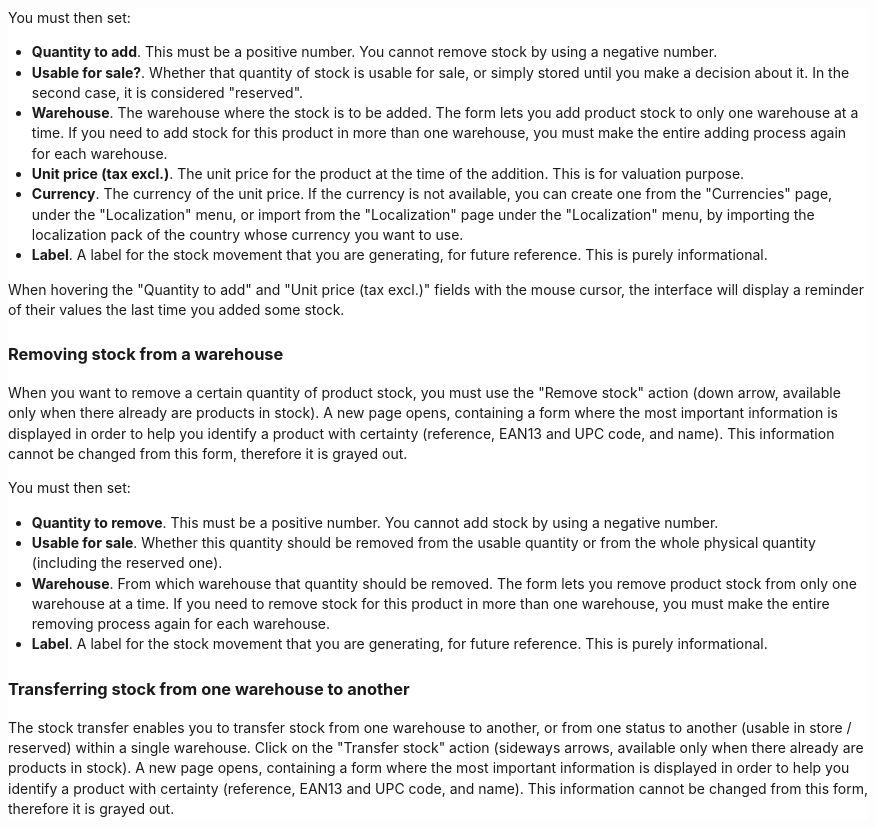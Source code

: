 You must then set:

* **Quantity to add**. This must be a positive number. You cannot remove stock by using a negative number.
* **Usable for sale?**. Whether that quantity of stock is usable for sale, or simply stored until you make a decision about it. In the second case, it is considered "reserved".
* **Warehouse**. The warehouse where the stock is to be added. The form lets you add product stock to only one warehouse at a time. If you need to add stock for this product in more than one warehouse, you must make the entire adding process again for each warehouse.
* **Unit price (tax excl.)**. The unit price for the product at the time of the addition. This is for valuation purpose.
* **Currency**. The currency of the unit price. If the currency is not available, you can create one from the "Currencies" page, under the "Localization" menu, or import from the "Localization" page under the "Localization" menu, by importing the localization pack of the country whose currency you want to use.
* **Label**. A label for the stock movement that you are generating, for future reference. This is purely informational.

When hovering the "Quantity to add" and "Unit price (tax excl.)" fields with the mouse cursor, the interface will display a reminder of their values the last time you added some stock.

### Removing stock from a warehouse <a href="#presentingthestockmanagementinterface-removingstockfromawarehouse" id="presentingthestockmanagementinterface-removingstockfromawarehouse"></a>

When you want to remove a certain quantity of product stock, you must use the "Remove stock" action (down arrow, available only when there already are products in stock). A new page opens, containing a form where the most important information is displayed in order to help you identify a product with certainty (reference, EAN13 and UPC code, and name). This information cannot be changed from this form, therefore it is grayed out.

You must then set:

* **Quantity to remove**. This must be a positive number. You cannot add stock by using a negative number.
* **Usable for sale**. Whether this quantity should be removed from the usable quantity or from the whole physical quantity (including the reserved one).
* **Warehouse**. From which warehouse that quantity should be removed. The form lets you remove product stock from only one warehouse at a time. If you need to remove stock for this product in more than one warehouse, you must make the entire removing process again for each warehouse.
* **Label**. A label for the stock movement that you are generating, for future reference. This is purely informational.

### Transferring stock from one warehouse to another <a href="#presentingthestockmanagementinterface-transferringstockfromonewarehousetoanother" id="presentingthestockmanagementinterface-transferringstockfromonewarehousetoanother"></a>

The stock transfer enables you to transfer stock from one warehouse to another, or from one status to another (usable in store / reserved) within a single warehouse. Click on the "Transfer stock" action (sideways arrows, available only when there already are products in stock). A new page opens, containing a form where the most important information is displayed in order to help you identify a product with certainty (reference, EAN13 and UPC code, and name). This information cannot be changed from this form, therefore it is grayed out.
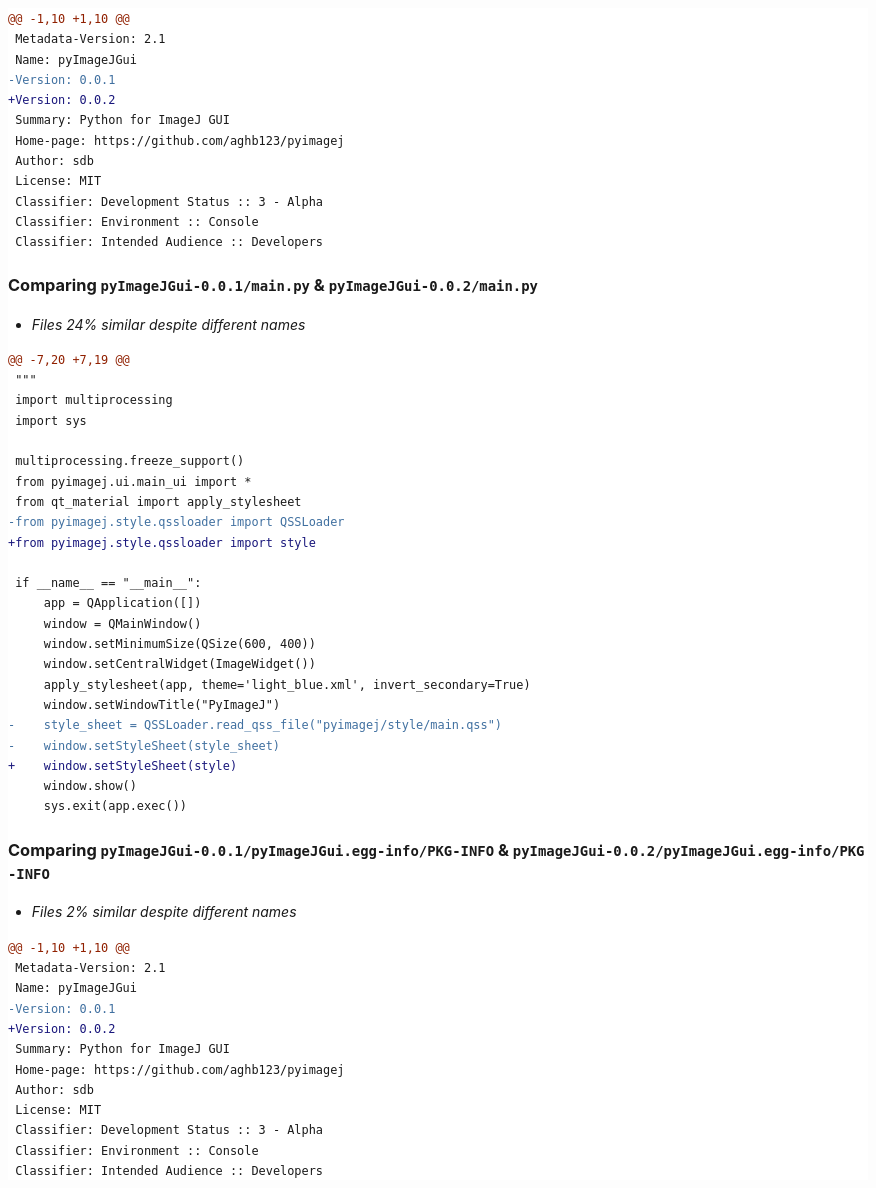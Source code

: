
 ```diff
@@ -1,10 +1,10 @@
 Metadata-Version: 2.1
 Name: pyImageJGui
-Version: 0.0.1
+Version: 0.0.2
 Summary: Python for ImageJ GUI
 Home-page: https://github.com/aghb123/pyimagej
 Author: sdb
 License: MIT
 Classifier: Development Status :: 3 - Alpha
 Classifier: Environment :: Console
 Classifier: Intended Audience :: Developers
```

### Comparing `pyImageJGui-0.0.1/main.py` & `pyImageJGui-0.0.2/main.py`

 * *Files 24% similar despite different names*

```diff
@@ -7,20 +7,19 @@
 """
 import multiprocessing
 import sys
 
 multiprocessing.freeze_support()
 from pyimagej.ui.main_ui import *
 from qt_material import apply_stylesheet
-from pyimagej.style.qssloader import QSSLoader
+from pyimagej.style.qssloader import style
 
 if __name__ == "__main__":
     app = QApplication([])
     window = QMainWindow()
     window.setMinimumSize(QSize(600, 400))
     window.setCentralWidget(ImageWidget())
     apply_stylesheet(app, theme='light_blue.xml', invert_secondary=True)
     window.setWindowTitle("PyImageJ")
-    style_sheet = QSSLoader.read_qss_file("pyimagej/style/main.qss")
-    window.setStyleSheet(style_sheet)
+    window.setStyleSheet(style)
     window.show()
     sys.exit(app.exec())
```

### Comparing `pyImageJGui-0.0.1/pyImageJGui.egg-info/PKG-INFO` & `pyImageJGui-0.0.2/pyImageJGui.egg-info/PKG-INFO`

 * *Files 2% similar despite different names*

```diff
@@ -1,10 +1,10 @@
 Metadata-Version: 2.1
 Name: pyImageJGui
-Version: 0.0.1
+Version: 0.0.2
 Summary: Python for ImageJ GUI
 Home-page: https://github.com/aghb123/pyimagej
 Author: sdb
 License: MIT
 Classifier: Development Status :: 3 - Alpha
 Classifier: Environment :: Console
 Classifier: Intended Audience :: Developers
```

##############################

- What to produce -
Please repeat every line of the material above exactly and without its pictures.

- Exercise result -
Source code

: You must then set:

* **Quantity to add**. This must be a positive number. You cannot remove stock by using a negative number.
* **Usable for sale?**. Whether that quantity of stock is usable for sale, or simply stored until you make a decision about it. In the second case, it is considered "reserved".
* **Warehouse**. The warehouse where the stock is to be added. The form lets you add product stock to only one warehouse at a time. If you need to add stock for this product in more than one warehouse, you must make the entire adding process again for each warehouse.
* **Unit price (tax excl.)**. The unit price for the product at the time of the addition. This is for valuation purpose.
* **Currency**. The currency of the unit price. If the currency is not available, you can create one from the "Currencies" page, under the "Localization" menu, or import from the "Localization" page under the "Localization" menu, by importing the localization pack of the country whose currency you want to use.
* **Label**. A label for the stock movement that you are generating, for future reference. This is purely informational.

When hovering the "Quantity to add" and "Unit price (tax excl.)" fields with the mouse cursor, the interface will display a reminder of their values the last time you added some stock.

### Removing stock from a warehouse <a href="#presentingthestockmanagementinterface-removingstockfromawarehouse" id="presentingthestockmanagementinterface-removingstockfromawarehouse"></a>

When you want to remove a certain quantity of product stock, you must use the "Remove stock" action (down arrow, available only when there already are products in stock). A new page opens, containing a form where the most important information is displayed in order to help you identify a product with certainty (reference, EAN13 and UPC code, and name). This information cannot be changed from this form, therefore it is grayed out.

You must then set:

* **Quantity to remove**. This must be a positive number. You cannot add stock by using a negative number.
* **Usable for sale**. Whether this quantity should be removed from the usable quantity or from the whole physical quantity (including the reserved one).
* **Warehouse**. From which warehouse that quantity should be removed. The form lets you remove product stock from only one warehouse at a time. If you need to remove stock for this product in more than one warehouse, you must make the entire removing process again for each warehouse.
* **Label**. A label for the stock movement that you are generating, for future reference. This is purely informational.

### Transferring stock from one warehouse to another <a href="#presentingthestockmanagementinterface-transferringstockfromonewarehousetoanother" id="presentingthestockmanagementinterface-transferringstockfromonewarehousetoanother"></a>

The stock transfer enables you to transfer stock from one warehouse to another, or from one status to another (usable in store / reserved) within a single warehouse. Click on the "Transfer stock" action (sideways arrows, available only when there already are products in stock). A new page opens, containing a form where the most important information is displayed in order to help you identify a product with certainty (reference, EAN13 and UPC code, and name). This information cannot be changed from this form, therefore it is grayed out.
Source code

:
 ```diff
@@ -1,10 +1,10 @@
 Metadata-Version: 2.1
 Name: pyImageJGui
-Version: 0.0.1
+Version: 0.0.2
 Summary: Python for ImageJ GUI
 Home-page: https://github.com/aghb123/pyimagej
 Author: sdb
 License: MIT
 Classifier: Development Status :: 3 - Alpha
 Classifier: Environment :: Console
 Classifier: Intended Audience :: Developers
```

### Comparing `pyImageJGui-0.0.1/main.py` & `pyImageJGui-0.0.2/main.py`

 * *Files 24% similar despite different names*

```diff
@@ -7,20 +7,19 @@
 """
 import multiprocessing
 import sys
 
 multiprocessing.freeze_support()
 from pyimagej.ui.main_ui import *
 from qt_material import apply_stylesheet
-from pyimagej.style.qssloader import QSSLoader
+from pyimagej.style.qssloader import style
 
 if __name__ == "__main__":
     app = QApplication([])
     window = QMainWindow()
     window.setMinimumSize(QSize(600, 400))
     window.setCentralWidget(ImageWidget())
     apply_stylesheet(app, theme='light_blue.xml', invert_secondary=True)
     window.setWindowTitle("PyImageJ")
-    style_sheet = QSSLoader.read_qss_file("pyimagej/style/main.qss")
-    window.setStyleSheet(style_sheet)
+    window.setStyleSheet(style)
     window.show()
     sys.exit(app.exec())
```

### Comparing `pyImageJGui-0.0.1/pyImageJGui.egg-info/PKG-INFO` & `pyImageJGui-0.0.2/pyImageJGui.egg-info/PKG-INFO`

 * *Files 2% similar despite different names*

```diff
@@ -1,10 +1,10 @@
 Metadata-Version: 2.1
 Name: pyImageJGui
-Version: 0.0.1
+Version: 0.0.2
 Summary: Python for ImageJ GUI
 Home-page: https://github.com/aghb123/pyimagej
 Author: sdb
 License: MIT
 Classifier: Development Status :: 3 - Alpha
 Classifier: Environment :: Console
 Classifier: Intended Audience :: Developers
```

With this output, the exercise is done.